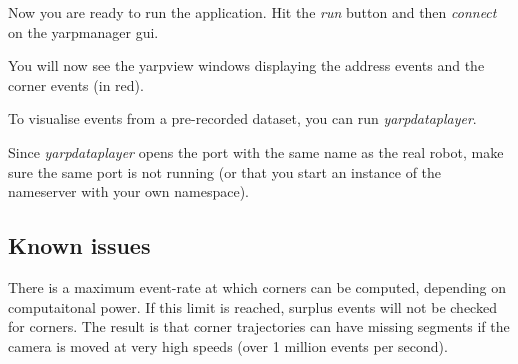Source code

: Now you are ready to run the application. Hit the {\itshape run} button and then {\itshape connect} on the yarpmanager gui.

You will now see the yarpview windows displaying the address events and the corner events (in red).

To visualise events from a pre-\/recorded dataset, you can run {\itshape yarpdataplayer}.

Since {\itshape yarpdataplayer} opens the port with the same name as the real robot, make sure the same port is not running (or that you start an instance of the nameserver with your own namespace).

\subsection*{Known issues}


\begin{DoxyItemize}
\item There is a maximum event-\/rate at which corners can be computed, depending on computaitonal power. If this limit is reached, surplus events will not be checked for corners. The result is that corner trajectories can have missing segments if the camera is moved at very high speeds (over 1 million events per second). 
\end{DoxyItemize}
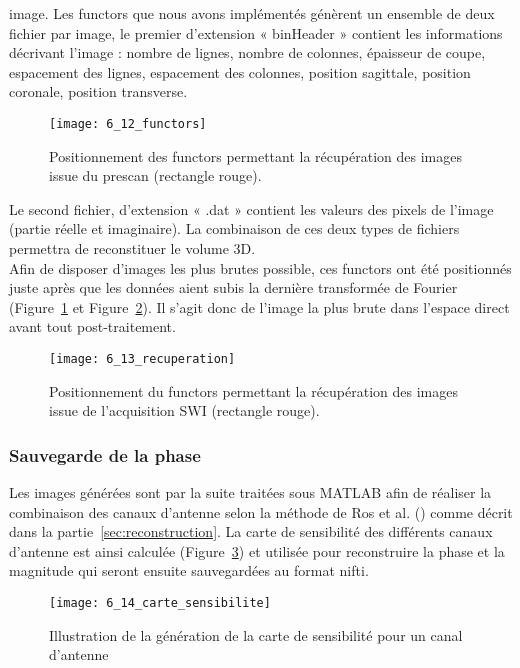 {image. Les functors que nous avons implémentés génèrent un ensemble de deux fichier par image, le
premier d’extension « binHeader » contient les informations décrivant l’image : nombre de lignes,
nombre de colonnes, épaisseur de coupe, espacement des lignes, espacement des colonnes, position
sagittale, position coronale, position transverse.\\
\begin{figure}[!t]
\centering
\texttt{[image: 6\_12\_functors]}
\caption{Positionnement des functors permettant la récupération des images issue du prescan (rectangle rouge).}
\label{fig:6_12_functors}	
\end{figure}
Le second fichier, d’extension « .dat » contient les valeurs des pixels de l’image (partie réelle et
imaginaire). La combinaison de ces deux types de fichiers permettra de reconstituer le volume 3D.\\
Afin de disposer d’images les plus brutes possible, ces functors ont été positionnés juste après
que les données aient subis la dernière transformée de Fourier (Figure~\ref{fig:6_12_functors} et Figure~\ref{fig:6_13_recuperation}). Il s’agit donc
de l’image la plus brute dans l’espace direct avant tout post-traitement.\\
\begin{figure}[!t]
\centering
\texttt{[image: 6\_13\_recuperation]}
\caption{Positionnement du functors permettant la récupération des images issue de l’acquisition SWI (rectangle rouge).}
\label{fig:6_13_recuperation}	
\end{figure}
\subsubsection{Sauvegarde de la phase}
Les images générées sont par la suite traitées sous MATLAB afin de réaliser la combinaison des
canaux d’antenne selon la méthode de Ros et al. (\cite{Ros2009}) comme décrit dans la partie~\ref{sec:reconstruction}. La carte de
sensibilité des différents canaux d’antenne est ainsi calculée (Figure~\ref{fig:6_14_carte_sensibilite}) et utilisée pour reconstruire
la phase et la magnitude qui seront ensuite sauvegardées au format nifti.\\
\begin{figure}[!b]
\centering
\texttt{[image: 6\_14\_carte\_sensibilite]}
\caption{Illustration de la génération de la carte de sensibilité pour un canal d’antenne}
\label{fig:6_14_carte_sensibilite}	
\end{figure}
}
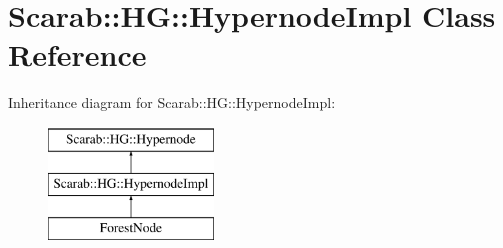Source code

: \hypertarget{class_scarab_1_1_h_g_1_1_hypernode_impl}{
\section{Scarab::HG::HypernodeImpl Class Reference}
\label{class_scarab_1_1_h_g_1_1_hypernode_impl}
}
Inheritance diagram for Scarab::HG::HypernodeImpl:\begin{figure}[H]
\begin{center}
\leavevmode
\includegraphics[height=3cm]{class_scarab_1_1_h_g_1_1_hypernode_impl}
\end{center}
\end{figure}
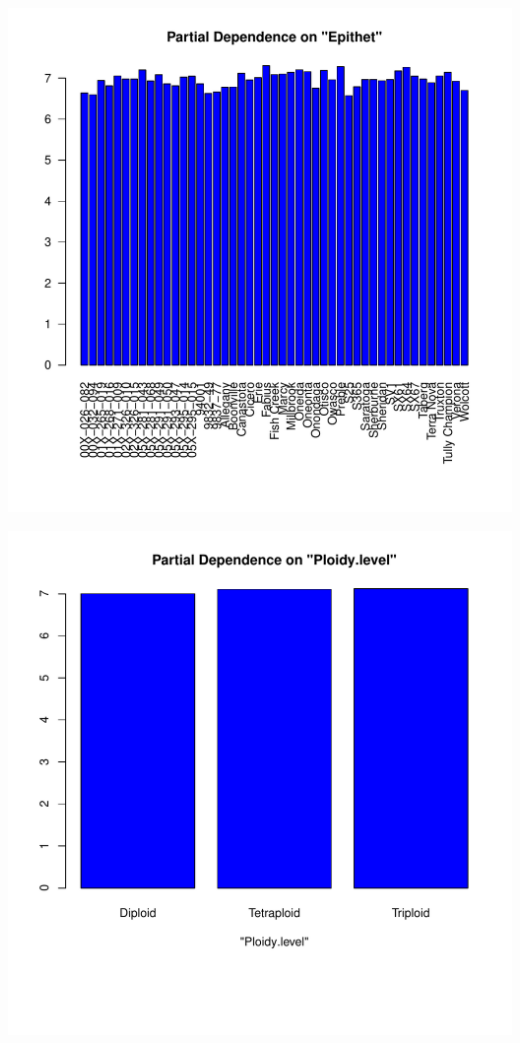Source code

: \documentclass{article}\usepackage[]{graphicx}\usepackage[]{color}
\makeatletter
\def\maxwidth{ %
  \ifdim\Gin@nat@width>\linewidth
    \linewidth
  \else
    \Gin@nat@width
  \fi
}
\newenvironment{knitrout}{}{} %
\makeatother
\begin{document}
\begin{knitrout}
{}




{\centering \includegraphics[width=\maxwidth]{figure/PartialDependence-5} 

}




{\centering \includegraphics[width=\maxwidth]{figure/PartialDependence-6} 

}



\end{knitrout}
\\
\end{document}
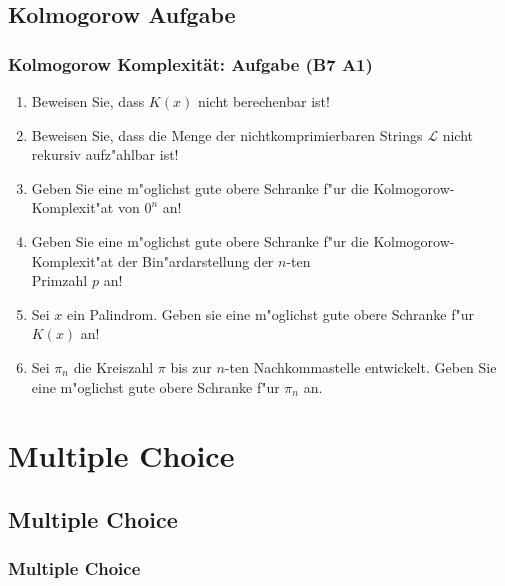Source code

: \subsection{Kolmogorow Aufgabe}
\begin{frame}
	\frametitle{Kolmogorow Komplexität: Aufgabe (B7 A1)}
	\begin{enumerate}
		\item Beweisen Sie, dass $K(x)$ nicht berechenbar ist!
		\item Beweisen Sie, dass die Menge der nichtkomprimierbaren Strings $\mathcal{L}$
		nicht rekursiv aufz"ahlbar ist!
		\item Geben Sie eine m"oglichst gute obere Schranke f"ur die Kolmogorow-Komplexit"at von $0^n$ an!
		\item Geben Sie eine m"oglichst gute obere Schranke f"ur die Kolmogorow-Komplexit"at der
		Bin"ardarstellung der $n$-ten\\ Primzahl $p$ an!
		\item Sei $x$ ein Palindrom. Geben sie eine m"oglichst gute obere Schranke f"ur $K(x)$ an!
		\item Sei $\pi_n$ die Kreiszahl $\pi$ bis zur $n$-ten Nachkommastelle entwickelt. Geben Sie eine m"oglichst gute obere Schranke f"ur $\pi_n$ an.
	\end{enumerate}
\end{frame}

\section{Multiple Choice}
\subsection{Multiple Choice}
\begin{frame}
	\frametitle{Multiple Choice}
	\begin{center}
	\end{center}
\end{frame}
+--
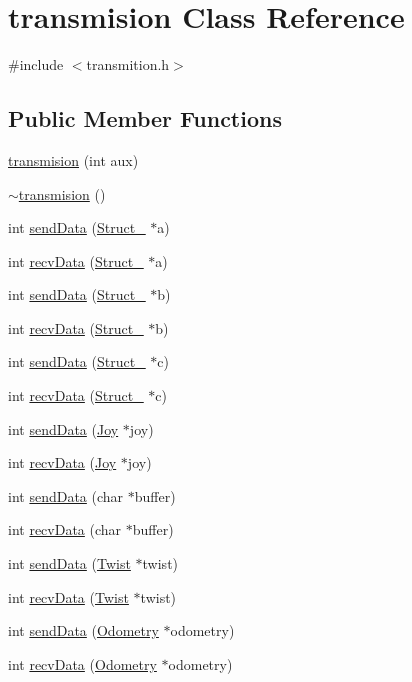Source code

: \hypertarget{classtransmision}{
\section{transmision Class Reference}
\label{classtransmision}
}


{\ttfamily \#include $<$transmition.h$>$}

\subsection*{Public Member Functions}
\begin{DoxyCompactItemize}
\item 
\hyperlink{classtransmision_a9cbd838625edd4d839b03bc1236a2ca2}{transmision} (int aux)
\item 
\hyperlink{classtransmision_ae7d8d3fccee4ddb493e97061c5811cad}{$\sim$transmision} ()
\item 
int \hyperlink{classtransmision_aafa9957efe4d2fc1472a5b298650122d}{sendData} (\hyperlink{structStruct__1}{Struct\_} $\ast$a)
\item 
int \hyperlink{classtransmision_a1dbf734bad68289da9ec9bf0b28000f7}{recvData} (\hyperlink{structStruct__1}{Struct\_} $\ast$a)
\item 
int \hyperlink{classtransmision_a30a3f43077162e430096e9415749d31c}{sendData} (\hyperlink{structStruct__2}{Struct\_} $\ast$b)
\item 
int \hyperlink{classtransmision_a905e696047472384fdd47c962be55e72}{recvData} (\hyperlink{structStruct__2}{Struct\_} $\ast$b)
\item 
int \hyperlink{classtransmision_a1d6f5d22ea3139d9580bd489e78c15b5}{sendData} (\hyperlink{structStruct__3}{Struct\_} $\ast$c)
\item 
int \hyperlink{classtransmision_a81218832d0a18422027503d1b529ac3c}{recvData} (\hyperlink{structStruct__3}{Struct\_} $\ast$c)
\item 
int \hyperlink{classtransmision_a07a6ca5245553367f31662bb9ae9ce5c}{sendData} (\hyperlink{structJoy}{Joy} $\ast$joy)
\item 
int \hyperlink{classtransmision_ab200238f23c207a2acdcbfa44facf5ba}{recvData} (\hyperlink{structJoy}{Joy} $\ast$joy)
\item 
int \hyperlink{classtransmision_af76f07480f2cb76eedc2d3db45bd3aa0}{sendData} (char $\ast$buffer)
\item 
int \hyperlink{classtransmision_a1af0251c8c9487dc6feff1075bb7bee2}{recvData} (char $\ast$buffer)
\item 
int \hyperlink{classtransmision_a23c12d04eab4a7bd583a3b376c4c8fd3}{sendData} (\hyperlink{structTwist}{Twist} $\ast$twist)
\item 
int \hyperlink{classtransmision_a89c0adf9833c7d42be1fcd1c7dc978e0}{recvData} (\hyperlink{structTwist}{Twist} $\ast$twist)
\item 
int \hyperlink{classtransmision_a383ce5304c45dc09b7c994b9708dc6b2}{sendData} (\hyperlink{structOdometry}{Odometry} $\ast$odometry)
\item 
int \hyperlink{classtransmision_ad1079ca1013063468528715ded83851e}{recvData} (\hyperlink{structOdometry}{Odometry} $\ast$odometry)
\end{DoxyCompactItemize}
+--
### ABOUT THIS EXERCISE
Copy out each line of the listing that holds the word "twist".

### EXERCISE SOLUTION
int \hyperlink{classtransmision_a23c12d04eab4a7bd583a3b376c4c8fd3}{sendData} (\hyperlink{structTwist}{Twist} $\ast$twist)
int \hyperlink{classtransmision_a89c0adf9833c7d42be1fcd1c7dc978e0}{recvData} (\hyperlink{structTwist}{Twist} $\ast$twist)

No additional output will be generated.